_Work to be completed:_ The result should be an exact copy of the entries below, free of pictures.
**** Provided data
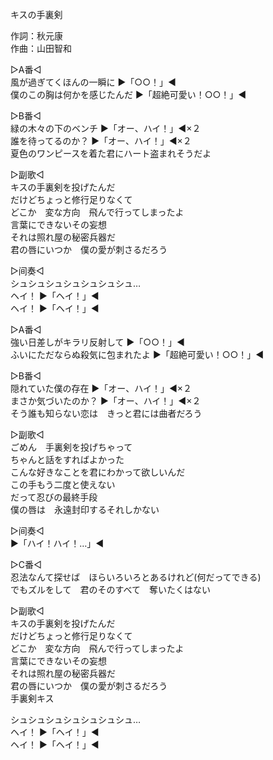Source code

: キスの手裏剣  
  
作詞：秋元康  
作曲：山田智和  
  
▷A番◁  
風が過ぎてくほんの一瞬に ▶「○○！」◀   
僕のこの胸は何かを感じたんだ ▶「超絶可愛い！○○！」◀   
  
▷B番◁  
緑の木々の下のベンチ ▶「オー、ハイ！」◀×２   
誰を待ってるのか？ ▶「オー、ハイ！」◀×２   
夏色のワンピースを着た君にハート盗まれそうだよ  
  
▷副歌◁  
キスの手裏剣を投げたんだ  
だけどちょっと修行足りなくて  
どこか　変な方向　飛んで行ってしまったよ  
言葉にできないその妄想  
それは照れ屋の秘密兵器だ  
君の唇にいつか　僕の愛が刺さるだろう  
  
▷间奏◁  
シュシュシュシュシュシュシュ…  
ヘイ！ ▶「ヘイ！」◀  
ヘイ！ ▶「ヘイ！」◀  
  
▷A番◁  
強い日差しがキラリ反射して ▶「○○！」◀   
ふいにただならぬ殺気に包まれたよ ▶「超絶可愛い！○○！」◀   
  
▷B番◁  
隠れていた僕の存在 ▶「オー、ハイ！」◀×２   
まさか気づいたのか？ ▶「オー、ハイ！」◀×２   
そう誰も知らない恋は　きっと君には曲者だろう  
  
▷副歌◁  
ごめん　手裏剣を投げちゃって  
ちゃんと話をすればよかった  
こんな好きなことを君にわかって欲しいんだ  
この手もう二度と使えない  
だって忍びの最終手段  
僕の唇は　永遠封印するそれしかない  
  
▷间奏◁  
▶「ハイ！ハイ！…」◀   
  
▷C番◁  
忍法なんて探せば　ほらいろいろとあるけれど(何だってできる)  
でもズルをして　君のそのすべて　奪いたくはない  
  
▷副歌◁  
キスの手裏剣を投げたんだ  
だけどちょっと修行足りなくて  
どこか　変な方向　飛んで行ってしまったよ  
言葉にできないその妄想  
それは照れ屋の秘密兵器だ  
君の唇にいつか　僕の愛が刺さるだろう  
手裏剣キス  
  
シュシュシュシュシュシュシュ…  
ヘイ！ ▶「ヘイ！」◀  
ヘイ！ ▶「ヘイ！」◀  
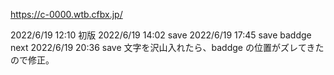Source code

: https://c-0000.wtb.cfbx.jp/

2022/6/19 12:10 初版
2022/6/19 14:02 save
2022/6/19 17:45 save baddge next
2022/6/19 20:36 save 文字を沢山入れたら、baddge の位置がズレてきたので修正。
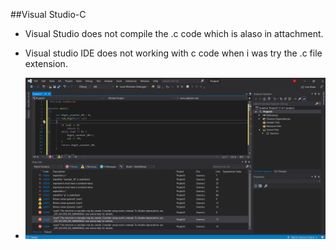 ##Visual Studio-C

+ Visual Studio does not compile the .c code which is alaso in attachment. 

+ Visual studio IDE does not working with c code when i was try the .c file extension.




+ ![Compile file](2021-01-17.png)
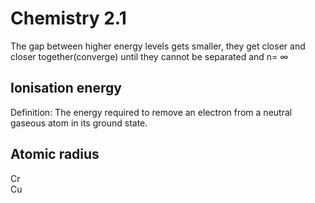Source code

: # Chemistry 2.1
The gap between higher energy levels gets smaller, they get closer and closer together(converge) until they cannot be separated and n= ∞

## Ionisation energy
Definition:
The energy required to remove an electron from a neutral gaseous atom in its ground state.

## Atomic radius
Cr  
Cu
********
_The completed task:_
Source code

: キスの手裏剣  
  
作詞：秋元康  
作曲：山田智和  
  
▷A番◁  
風が過ぎてくほんの一瞬に ▶「○○！」◀   
僕のこの胸は何かを感じたんだ ▶「超絶可愛い！○○！」◀   
  
▷B番◁  
緑の木々の下のベンチ ▶「オー、ハイ！」◀×２   
誰を待ってるのか？ ▶「オー、ハイ！」◀×２   
夏色のワンピースを着た君にハート盗まれそうだよ  
  
▷副歌◁  
キスの手裏剣を投げたんだ  
だけどちょっと修行足りなくて  
どこか　変な方向　飛んで行ってしまったよ  
言葉にできないその妄想  
それは照れ屋の秘密兵器だ  
君の唇にいつか　僕の愛が刺さるだろう  
  
▷间奏◁  
シュシュシュシュシュシュシュ…  
ヘイ！ ▶「ヘイ！」◀  
ヘイ！ ▶「ヘイ！」◀  
  
▷A番◁  
強い日差しがキラリ反射して ▶「○○！」◀   
ふいにただならぬ殺気に包まれたよ ▶「超絶可愛い！○○！」◀   
  
▷B番◁  
隠れていた僕の存在 ▶「オー、ハイ！」◀×２   
まさか気づいたのか？ ▶「オー、ハイ！」◀×２   
そう誰も知らない恋は　きっと君には曲者だろう  
  
▷副歌◁  
ごめん　手裏剣を投げちゃって  
ちゃんと話をすればよかった  
こんな好きなことを君にわかって欲しいんだ  
この手もう二度と使えない  
だって忍びの最終手段  
僕の唇は　永遠封印するそれしかない  
  
▷间奏◁  
▶「ハイ！ハイ！…」◀   
  
▷C番◁  
忍法なんて探せば　ほらいろいろとあるけれど(何だってできる)  
でもズルをして　君のそのすべて　奪いたくはない  
  
▷副歌◁  
キスの手裏剣を投げたんだ  
だけどちょっと修行足りなくて  
どこか　変な方向　飛んで行ってしまったよ  
言葉にできないその妄想  
それは照れ屋の秘密兵器だ  
君の唇にいつか　僕の愛が刺さるだろう  
手裏剣キス  
  
シュシュシュシュシュシュシュ…  
ヘイ！ ▶「ヘイ！」◀  
ヘイ！ ▶「ヘイ！」◀  
Source code

: https://c-0000.wtb.cfbx.jp/

2022/6/19 12:10 初版
2022/6/19 14:02 save
2022/6/19 17:45 save baddge next
2022/6/19 20:36 save 文字を沢山入れたら、baddge の位置がズレてきたので修正。
 ##Visual Studio-C

+ Visual Studio does not compile the .c code which is alaso in attachment. 

+ Visual studio IDE does not working with c code when i was try the .c file extension.




+ ![Compile file](2021-01-17.png)
Source code

: # Chemistry 2.1
The gap between higher energy levels gets smaller, they get closer and closer together(converge) until they cannot be separated and n= ∞

## Ionisation energy
Definition:
The energy required to remove an electron from a neutral gaseous atom in its ground state.

## Atomic radius
Cr  
Cu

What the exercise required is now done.